Look through the entries below. Report each line that has the word "hfill" in it.

───── INPUT ─────

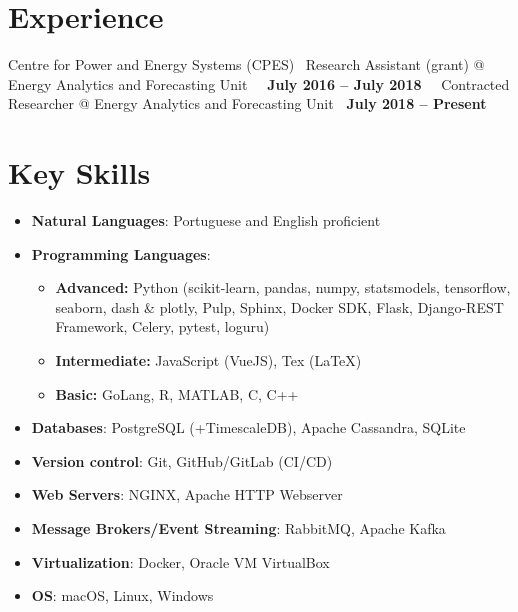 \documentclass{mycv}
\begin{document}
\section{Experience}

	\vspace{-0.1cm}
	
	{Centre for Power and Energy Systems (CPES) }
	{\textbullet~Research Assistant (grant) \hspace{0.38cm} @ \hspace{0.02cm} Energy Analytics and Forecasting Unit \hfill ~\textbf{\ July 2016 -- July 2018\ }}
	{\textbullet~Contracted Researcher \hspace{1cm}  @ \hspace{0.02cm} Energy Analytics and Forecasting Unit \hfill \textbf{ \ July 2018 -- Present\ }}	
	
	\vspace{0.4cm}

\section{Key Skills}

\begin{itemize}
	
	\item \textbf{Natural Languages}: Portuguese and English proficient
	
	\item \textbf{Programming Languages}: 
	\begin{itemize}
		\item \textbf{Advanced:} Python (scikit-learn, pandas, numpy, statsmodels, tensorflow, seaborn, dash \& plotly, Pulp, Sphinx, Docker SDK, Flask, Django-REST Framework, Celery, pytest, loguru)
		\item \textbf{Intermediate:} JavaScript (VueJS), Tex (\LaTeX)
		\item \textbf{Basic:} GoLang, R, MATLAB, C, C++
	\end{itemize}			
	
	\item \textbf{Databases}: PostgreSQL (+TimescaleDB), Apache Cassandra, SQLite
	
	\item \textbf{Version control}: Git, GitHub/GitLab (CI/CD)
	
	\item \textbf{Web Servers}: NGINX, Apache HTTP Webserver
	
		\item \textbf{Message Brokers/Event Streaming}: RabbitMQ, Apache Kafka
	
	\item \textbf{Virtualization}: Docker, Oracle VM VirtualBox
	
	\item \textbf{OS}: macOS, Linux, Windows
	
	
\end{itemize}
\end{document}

─────

§ **EXPECTED OUTPUT**:
	{\textbullet~Research Assistant (grant) \hspace{0.38cm} @ \hspace{0.02cm} Energy Analytics and Forecasting Unit \hfill ~\textbf{\ July 2016 -- July 2018\ }}
	{\textbullet~Contracted Researcher \hspace{1cm}  @ \hspace{0.02cm} Energy Analytics and Forecasting Unit \hfill \textbf{ \ July 2018 -- Present\ }}	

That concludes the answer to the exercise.